Let $\{f_n\}_{n\in\mathbb{N}}$ be a Cauchy sequence of $L^2(\mathbb{T})$ functions, where $\mathbb{T}=[-\pi,\pi)$. Assume that, $\forall n\in\mathbb{N}$ and for $k\geq 0$, the following inequality holds:
$$\sum_{m=-\infty}^{+\infty} (1+m^2)^k |\hat{f_n}(m)|^2 \lt +\infty$$
where $\hat{f_n}$ is the Fourier transform of $f_n$.
I have to show that this sequence converges to a function $f\in L^2(\mathbb{T})$ which satisfies the same inequality.
This question is related to another problem I posted here a few days ago (the link is below), but I couldn't find a solution.
As another user said, probably the best way to approach this problem is to notice that, if $||\cdot||_2$ is the usual norm in $L^2(\mathbb{T})$, the sequence converges to a function $f$ in $L^2(\mathbb{T})$ and then to show that
$$\sum_{m=-\infty}^{+\infty} (1+m^2)^k |\hat{f_n}(m)-\hat{f}(m)|^2 \rightarrow 0$$
as $n \rightarrow+\infty$, but I really don't know how to show it.
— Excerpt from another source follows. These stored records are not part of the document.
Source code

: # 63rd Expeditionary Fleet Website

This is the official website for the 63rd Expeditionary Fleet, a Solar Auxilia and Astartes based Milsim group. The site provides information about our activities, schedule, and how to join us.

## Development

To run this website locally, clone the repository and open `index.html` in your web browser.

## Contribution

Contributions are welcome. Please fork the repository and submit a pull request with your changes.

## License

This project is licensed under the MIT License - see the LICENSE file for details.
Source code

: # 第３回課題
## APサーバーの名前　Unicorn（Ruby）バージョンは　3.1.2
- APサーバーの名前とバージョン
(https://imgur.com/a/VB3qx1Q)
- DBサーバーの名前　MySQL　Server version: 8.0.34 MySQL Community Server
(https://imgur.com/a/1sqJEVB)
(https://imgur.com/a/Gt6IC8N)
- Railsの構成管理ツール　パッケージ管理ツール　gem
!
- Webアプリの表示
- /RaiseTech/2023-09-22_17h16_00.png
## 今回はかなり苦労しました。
Any ideas?
Previous question: Real positive index Sobolev spaces are Hilbert spaces
The statement is not true for $k\ge 1$. ($k=0$ case is trivial by Parseval's identity.) Note that any trigonometric polynomial $f$ satisfies the condition $$ \sum_{j\in\mathbb{Z}} (1+|j|^2)^k |\widehat{f}(j)|^2 <\infty.\tag{*} $$
Let $F(x) = \sum_{n=1}^\infty \frac{\sin nx}{n}=\frac{\pi-x}{2}$, $0<x<2\pi$ and $f_n$ be the Fourier series of $F$. Then each $f_n$ converges to $F$ in $L^2$-norm and satisfies $(*)$. However, since $|\widehat{F}(j)| \ge \frac{c}{|j|}, j\ne 0$ for some $c>0$, $(*)$ cannot hold for $F$ for all $k\ge 1$. This can be a counterexample : $f_n$ is Cauchy in $L^2$ and satisfies $(*)$ but the limit $F$ does not.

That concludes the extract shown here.